Items listed in a dataset
▽
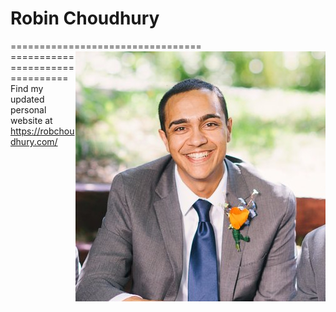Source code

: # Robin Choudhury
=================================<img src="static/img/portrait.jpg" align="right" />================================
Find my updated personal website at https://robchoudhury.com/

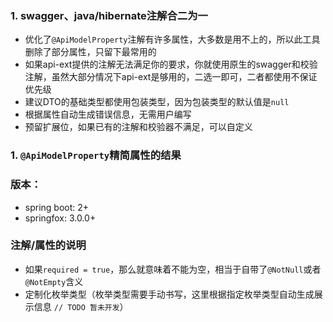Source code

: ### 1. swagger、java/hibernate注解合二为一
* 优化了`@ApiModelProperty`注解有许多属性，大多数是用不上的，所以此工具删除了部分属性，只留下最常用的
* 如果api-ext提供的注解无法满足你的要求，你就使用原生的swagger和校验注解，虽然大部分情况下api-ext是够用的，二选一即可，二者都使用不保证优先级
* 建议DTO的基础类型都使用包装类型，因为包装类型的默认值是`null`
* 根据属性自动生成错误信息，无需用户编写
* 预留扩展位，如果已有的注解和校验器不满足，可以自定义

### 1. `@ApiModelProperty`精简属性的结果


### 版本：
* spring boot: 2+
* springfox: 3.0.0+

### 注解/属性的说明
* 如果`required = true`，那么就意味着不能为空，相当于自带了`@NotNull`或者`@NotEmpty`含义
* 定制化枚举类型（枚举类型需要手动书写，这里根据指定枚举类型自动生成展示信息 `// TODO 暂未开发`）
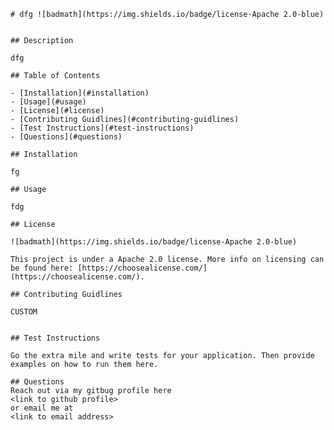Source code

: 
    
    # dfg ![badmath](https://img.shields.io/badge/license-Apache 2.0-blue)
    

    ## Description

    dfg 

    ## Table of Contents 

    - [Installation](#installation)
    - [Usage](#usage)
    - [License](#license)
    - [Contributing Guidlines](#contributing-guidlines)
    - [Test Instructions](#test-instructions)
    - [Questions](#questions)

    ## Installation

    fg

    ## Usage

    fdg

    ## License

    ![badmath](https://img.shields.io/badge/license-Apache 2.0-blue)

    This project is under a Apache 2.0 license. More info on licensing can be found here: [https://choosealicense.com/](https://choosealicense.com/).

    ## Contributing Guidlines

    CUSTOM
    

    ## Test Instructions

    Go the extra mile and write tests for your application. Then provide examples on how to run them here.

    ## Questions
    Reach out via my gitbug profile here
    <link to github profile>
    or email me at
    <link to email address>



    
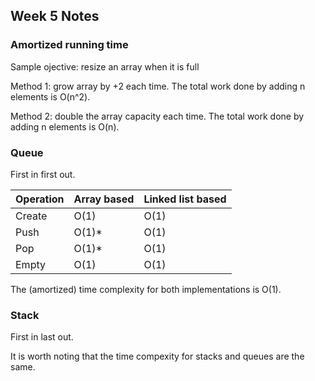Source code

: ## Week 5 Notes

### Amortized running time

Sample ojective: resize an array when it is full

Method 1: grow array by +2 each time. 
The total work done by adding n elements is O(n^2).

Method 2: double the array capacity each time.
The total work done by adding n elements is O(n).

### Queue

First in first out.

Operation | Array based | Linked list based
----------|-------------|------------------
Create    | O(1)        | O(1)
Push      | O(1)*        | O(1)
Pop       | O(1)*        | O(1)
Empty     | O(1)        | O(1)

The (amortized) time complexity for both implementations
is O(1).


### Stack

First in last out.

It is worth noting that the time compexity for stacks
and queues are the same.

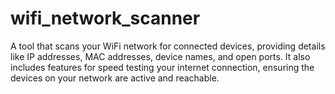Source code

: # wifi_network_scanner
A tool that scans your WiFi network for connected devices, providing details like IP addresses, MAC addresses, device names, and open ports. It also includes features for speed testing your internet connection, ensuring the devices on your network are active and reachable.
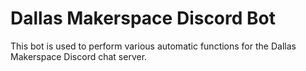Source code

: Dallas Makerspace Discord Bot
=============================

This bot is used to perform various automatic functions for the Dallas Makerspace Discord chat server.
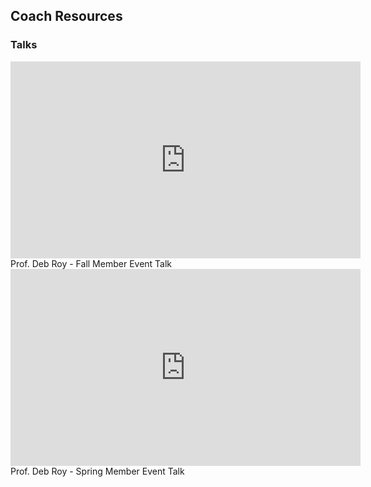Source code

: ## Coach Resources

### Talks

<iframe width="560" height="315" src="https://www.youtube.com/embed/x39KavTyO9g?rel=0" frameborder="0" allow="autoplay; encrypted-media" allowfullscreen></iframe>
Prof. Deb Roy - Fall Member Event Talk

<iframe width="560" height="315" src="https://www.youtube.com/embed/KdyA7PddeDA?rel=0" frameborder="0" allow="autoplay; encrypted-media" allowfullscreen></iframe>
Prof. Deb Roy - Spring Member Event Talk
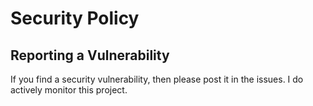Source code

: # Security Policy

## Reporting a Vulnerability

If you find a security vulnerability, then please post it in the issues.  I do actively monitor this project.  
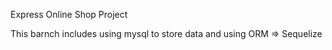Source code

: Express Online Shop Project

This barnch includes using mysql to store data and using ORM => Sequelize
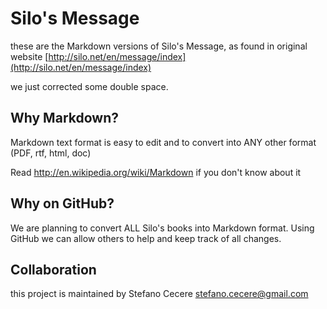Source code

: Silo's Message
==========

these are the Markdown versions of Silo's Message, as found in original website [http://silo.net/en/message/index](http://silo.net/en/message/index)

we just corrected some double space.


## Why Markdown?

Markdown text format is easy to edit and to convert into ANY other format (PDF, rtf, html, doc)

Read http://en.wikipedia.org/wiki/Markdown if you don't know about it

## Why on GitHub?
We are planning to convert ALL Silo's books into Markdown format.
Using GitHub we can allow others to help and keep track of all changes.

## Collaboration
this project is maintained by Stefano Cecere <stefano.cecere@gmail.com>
△
▽
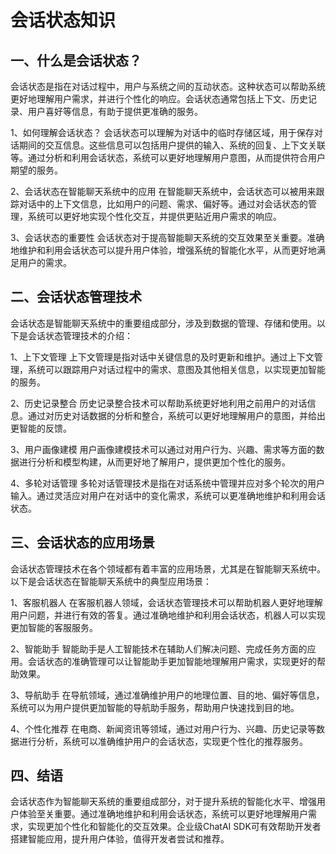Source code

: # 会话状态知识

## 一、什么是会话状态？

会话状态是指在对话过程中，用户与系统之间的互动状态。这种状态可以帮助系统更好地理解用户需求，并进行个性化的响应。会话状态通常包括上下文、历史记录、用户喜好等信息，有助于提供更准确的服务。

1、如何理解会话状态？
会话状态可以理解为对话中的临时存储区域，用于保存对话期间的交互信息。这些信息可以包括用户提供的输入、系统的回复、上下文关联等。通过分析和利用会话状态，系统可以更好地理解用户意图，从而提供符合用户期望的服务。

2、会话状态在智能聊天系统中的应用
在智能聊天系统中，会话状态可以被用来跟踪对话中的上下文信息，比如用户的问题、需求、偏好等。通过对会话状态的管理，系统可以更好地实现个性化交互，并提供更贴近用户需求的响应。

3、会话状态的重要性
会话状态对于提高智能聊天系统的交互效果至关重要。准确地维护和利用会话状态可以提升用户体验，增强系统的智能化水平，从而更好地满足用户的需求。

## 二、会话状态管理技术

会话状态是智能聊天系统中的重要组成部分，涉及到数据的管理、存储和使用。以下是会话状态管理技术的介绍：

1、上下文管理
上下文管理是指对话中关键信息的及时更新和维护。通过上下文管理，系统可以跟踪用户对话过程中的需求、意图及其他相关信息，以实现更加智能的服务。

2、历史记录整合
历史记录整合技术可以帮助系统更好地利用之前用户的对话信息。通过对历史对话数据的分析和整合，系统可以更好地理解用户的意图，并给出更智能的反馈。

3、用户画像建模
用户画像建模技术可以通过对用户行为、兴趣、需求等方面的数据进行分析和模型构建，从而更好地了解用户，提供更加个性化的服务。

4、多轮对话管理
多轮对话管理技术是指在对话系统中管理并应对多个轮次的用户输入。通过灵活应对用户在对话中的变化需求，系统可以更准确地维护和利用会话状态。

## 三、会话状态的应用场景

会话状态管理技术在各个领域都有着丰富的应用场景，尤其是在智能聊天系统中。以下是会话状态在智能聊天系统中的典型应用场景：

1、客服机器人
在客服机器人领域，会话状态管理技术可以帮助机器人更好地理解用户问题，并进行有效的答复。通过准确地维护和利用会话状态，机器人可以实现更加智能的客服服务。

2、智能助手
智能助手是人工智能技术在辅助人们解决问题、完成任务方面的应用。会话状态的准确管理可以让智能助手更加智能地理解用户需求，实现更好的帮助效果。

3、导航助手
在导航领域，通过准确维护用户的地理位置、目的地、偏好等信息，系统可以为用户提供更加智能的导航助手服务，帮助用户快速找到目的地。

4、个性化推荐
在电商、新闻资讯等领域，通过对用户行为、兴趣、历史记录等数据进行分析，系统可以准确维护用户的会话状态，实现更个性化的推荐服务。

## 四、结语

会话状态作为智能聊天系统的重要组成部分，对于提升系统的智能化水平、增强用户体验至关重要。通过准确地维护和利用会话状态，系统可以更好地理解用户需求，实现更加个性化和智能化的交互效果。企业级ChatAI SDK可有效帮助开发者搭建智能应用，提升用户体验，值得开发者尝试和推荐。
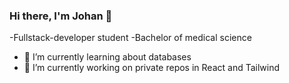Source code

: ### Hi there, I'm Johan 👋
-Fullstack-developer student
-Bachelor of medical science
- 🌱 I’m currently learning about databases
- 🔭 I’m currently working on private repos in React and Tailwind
△
• _Aim of the task_
Return, exactly as they stand, the lines above from the one with "<link to github profile>" to the one with "Method 1: grow array by +2 each time.", omitting any pictures among them.

• _Task result_
    <link to github profile>
    or email me at
    <link to email address>



    
Source code

: ## Week 5 Notes

### Amortized running time

Sample ojective: resize an array when it is full

Method 1: grow array by +2 each time. 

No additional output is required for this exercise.